第140話 70日


「艦隊の再編成に、70日は必要となる。

 艦の生産自体は三次元自動造形でなんとでも前倒しできるが、乗り組む人間はそうはいかない。志願者を募ったのち優秀な者をよりすぐったとしても、新兵基礎訓練だけで50日はかかってしまう」

 統幕の、査問委員会の元委員長の上官が連絡してきた。

 まさかダコールが返り咲くとは思っていなかったらしい。フォローしておかないと、次でダコールが勝った場合、自分の首が危ないと考えて恩を売りに来たのだろう。

 ダコールは、容赦なくその弱気につけ込むことにした。


「かまいませんよ。

 いくら船に守られていたとしても、戦いは人間の行為です。訓練の不十分な新兵たちだけで戦えはしません。

 ただ、本人の希望があればですが、旧ダコール艦隊の人材を戻せるだけ戻していただきたいのです。全滅したディートハルト艦隊の人事は、旧ユリアナ座方面軍ディートハルト艦隊からの横滑りが多かったはず。

 旧ダコール艦隊の生き残りは、ほとんど戦死していません」

「承知した」

 これで人材面でのダコール艦隊の立て直しは少しは早くなるだろう。


 ダコールはさらに続ける。今の要望は人事という軍内部の話で、予算を使うわけでもない。次の要望こそが本命だった。

 「新兵訓練で空いた時間を活かして、この戦いに必要な新兵器を建造いただきたいのですが、戦略・戦術研究所に話を通していただくことは可能でしょうか?」

「話は通しておく。

 だが、新兵器の開発などしていると、1年や2年、すぐに過ぎてしまうものだが?」

 その疑問はもっともだ。ダコールに対する個人的感情の有無に関わらず発っせられるものだろう。


「30日で確実に終ります。

 これがあれば、次は負けることなどありえません」

 ダコールはそう言い切った。


 その言葉は、却って不審さを買ったようだ。

 無理もない。

 今まで、どうにもこうにも思うように勝てなかった敵である。
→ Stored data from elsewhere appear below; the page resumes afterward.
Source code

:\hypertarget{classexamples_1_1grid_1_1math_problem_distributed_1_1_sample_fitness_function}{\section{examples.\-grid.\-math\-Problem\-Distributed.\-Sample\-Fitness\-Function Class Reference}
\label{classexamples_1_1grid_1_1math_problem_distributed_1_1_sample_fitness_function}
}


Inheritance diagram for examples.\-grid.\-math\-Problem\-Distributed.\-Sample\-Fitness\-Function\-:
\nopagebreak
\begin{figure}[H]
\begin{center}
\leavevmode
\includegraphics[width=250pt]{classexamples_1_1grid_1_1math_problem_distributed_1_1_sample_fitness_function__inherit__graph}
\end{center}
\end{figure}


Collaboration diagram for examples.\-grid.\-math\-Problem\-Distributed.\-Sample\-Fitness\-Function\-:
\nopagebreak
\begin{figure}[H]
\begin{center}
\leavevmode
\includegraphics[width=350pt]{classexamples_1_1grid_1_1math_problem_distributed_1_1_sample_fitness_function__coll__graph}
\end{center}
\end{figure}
次は勝てるというダコールの言葉が、大言壮語でない保証はないのだ。


「今回の君の人事は総統の直々の声掛かりだが、次は勝てるのだろうね?

 次も負けると、統幕も揃って辞表を出すことになる」

 その声は、不信どころかどこか媚びるように響きさえあった。

 不審さに満ち満ちていても、総統と繋がっている相手にいやがらせはできないと思っているのだろう。


「ご安心ください。

 勝つための情報はすでに揃いました」

 言葉には出さないが、ディートハルト艦隊の全滅がすらもがダコールの確信の源だった。

 

 敵は謎の技術を行使しており、今までその作戦を読み切ることはできなかった。しかも、こちらの科学技術をみるみるうちに吸収し、自家薬籠中のものとしている。ゲレオン准教授を含む捕虜を取ったのも知識を得るためだろう。

 普通ならば、ますます手に負えなくなったと考えるところだ。


 だが……。

 実は、これは大きな矛盾を孕んでいる。

 敵は、最後までこの矛盾に気がつくことはない。ダコールはそこに絶対の自信を持っていた。



 − − − − − − − − − − − − − − − − − − −


 各王国では、軒並み金の価格が暴落していた。

 無条件に大量の供給がされたのだから、値崩れは当然のことだ。それは市井に隠し持たれていた金の放出をも促し、一時は鉄よりも安くなるほどの暴落を見せた。


 魔法具の工房は、未だかつてないほどの好景気に沸いていた。

 キャップを作るためには、大量の金箔を重ねなければならない。そのために金を箔に伸すために叩く音は日夜を問わず響き、キャップ自体も人力で運べる範囲での最大の重量という枠組みすら撤廃された。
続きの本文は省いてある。